私は下の人のツイートと同じように考えています。

私は別件の遺族ですが、死には死を、とは考えません。たとえ国家であっても殺すという行為を認めれば矛盾し命に対する冒涜です。冤罪の危険も。特に組織の強い日本では罪の責任は本人にのみあるのではありません。別な形で償い、繰り返さないために貢献して頂く。個人的にはそちらを望みます。


これに対して、「あなたはオウム真理教信者によって、失われた命の冒涜についてはどう思いますか?そして死には死を望まないというあなたの意見は多数をしめません。残念ながら少数です。あなたが、現在日本における民主主義の否定は個人の考えですから自由でどう思おうが結構ですが、民主主義で決まってる事ですから」という批判のコメントがあります。

死刑囚を殺すことが冒涜なのだから、当然、被害者を殺すことも冒涜であること自明です。そのことは踏まえた上で「死には死を」とは考えないという意見に対して、民主主義で決まっているから少数派の意見は通らない、という言い方は、アベ政権そのもののやりかたを感じさせます。この批判には複数の問題があります。そもそも、私はこの方の意見が多数をしめないという言明に疑問をもっていますが、その辺はおいておいて、この人は「民主主義は多数決であり、多数決で決まったことに反対するのは民主主義の否定だ」といいたいようです。こういう人にこそ、枝野氏の内閣不信任案決議討論での演説を聞いてもらいたいです。民主主義は多数決ではなく、その共同体に属する構成院が社会の主体であり、個人が尊重されなければならない、という考え方です。

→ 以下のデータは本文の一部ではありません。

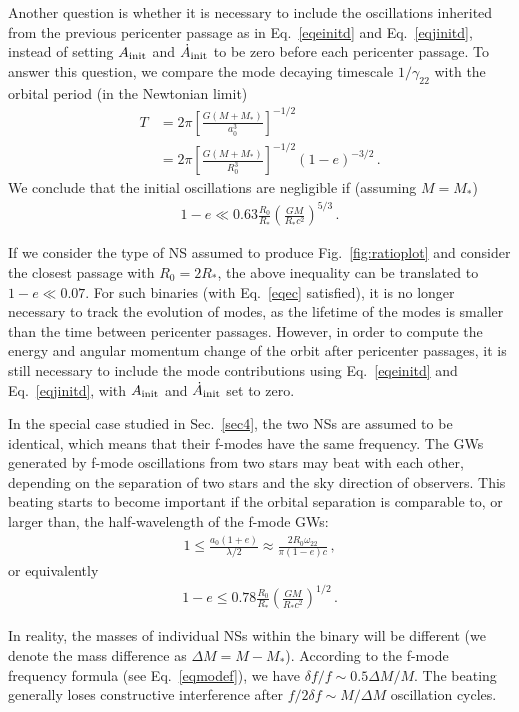 \documentclass[prd,aps,floatfix,superscriptaddress,nofootinbib,twocolumn,10pt,English]{revtex4}
\begin{document}
Another question is whether it is necessary to include the oscillations
inherited from the previous pericenter passage as in Eq.~\eqref{eqeinitd} and
Eq.~\eqref{eqjinitd}, instead of setting $A_{\rm init}$ and $\dot{A}_{\rm init}$ to
be zero before each pericenter passage. To answer this question, we compare the
mode decaying timescale $1/\gamma_{22}$ with the orbital period (in the
Newtonian limit)
\begin{align}
T & = 2 \pi \left [\frac{G (M+M_*)}{a_0^3} \right ]^{-1/2} \nonumber \\
&= 2 \pi \left [ \frac{G (M+M_*)}{R_0^3} \right ]^{-1/2} (1-e)^{-3/2}\,.
\end{align}
We conclude that the initial oscillations are negligible if (assuming $M=M_*$)
\begin{align}\label{eqec}
1-e \ll 0.63 \frac{R_0}{R_*} \left ( \frac{G M}{R_* c^2}\right )^{5/3}\,.
\end{align}

If we consider the type of NS assumed to produce Fig.~\ref{fig:ratioplot} and
consider the closest passage with $R_0 = 2 R_*$, the above inequality can be
translated to $1-e \ll 0.07$.  For such binaries (with Eq.~\eqref{eqec}
satisfied), it is no longer necessary to track the evolution of modes, as the
lifetime of the modes is smaller than the time between pericenter
passages. However, in order to compute the energy and angular momentum change
of the orbit after pericenter passages, it is still necessary to include the
mode contributions using Eq.~\eqref{eqeinitd} and Eq.~\eqref{eqjinitd}, with
$A_{\rm init}$ and $\dot{A}_{\rm init}$ set to zero.

In the special case studied in Sec.~\ref{sec4}, the two NSs are assumed to be
identical, which means that their f-modes have the same frequency. The GWs
generated by f-mode oscillations from two stars may beat with each other,
depending on the separation of two stars and the sky direction of observers.
This beating starts to become important if the orbital separation is comparable to,
or larger than, the half-wavelength of the f-mode GWs:
\begin{align}
1\le \frac{a_0(1+e)}{\lambda/2} \approx \frac{2 R_0 \omega_{22}}{\pi (1-e) c}\,,
\end{align}
or equivalently
\begin{align}
1-e \le  0.78 \frac{R_0}{R_*} \left ( \frac{G M}{R_* c^2}\right )^{1/2}\,.
\end{align}

In reality, the masses of individual NSs within the binary will be different
(we denote the mass difference as $\Delta M=M-M_*$). According to the f-mode
frequency formula (see Eq.~\eqref{eqmodef}), we have $\delta f/ f \sim 0.5
\Delta M/M$. The beating generally loses constructive interference after $f/2\delta f \sim 
M/\Delta M$ oscillation cycles. 
\end{document}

演説の中で、例えば、枝野氏はマンションのエレベータ設置費用をどう割り振るかいう喩え話をしました。一階に住む住民はエレベータをほとんど使いません。しかし、マンションのオーナー会議でエレベータの費用負担を割り振るのに、二階から上に住む住民が、費用をすべて一階住民に負担させようという動議を出して多数決で決めたなら、1階住民は納得して自分たちが使わないエレベータの費用を全負担するのか、という話です。これは民主主義とは言いません。もし、多数決ですべて決めればよいというのなら、国会は要りません。議論などしても結果に意味がないから与党が勝手にすべてを決めればよいのですから。事実、この国会の形骸化は著しいです。アベは最初から議論するつもりも少数意見の人に納得してもらうつもりもなにもないわけで、ご飯論法や信号無視論法で、国会の時間を無駄に消費してやり過ごし、強行採決すればよいと思っているのです。ふつうなら、こういうフザケタことをするとアベ降ろしが党内から起きるか、次の選挙で落とされるかするわけですが、アベの場合は、選挙法を変え、党内の徹底したアメとムチ政策で、独裁政権を維持できるようなシステムに変えようとしているのが極めて悪質です。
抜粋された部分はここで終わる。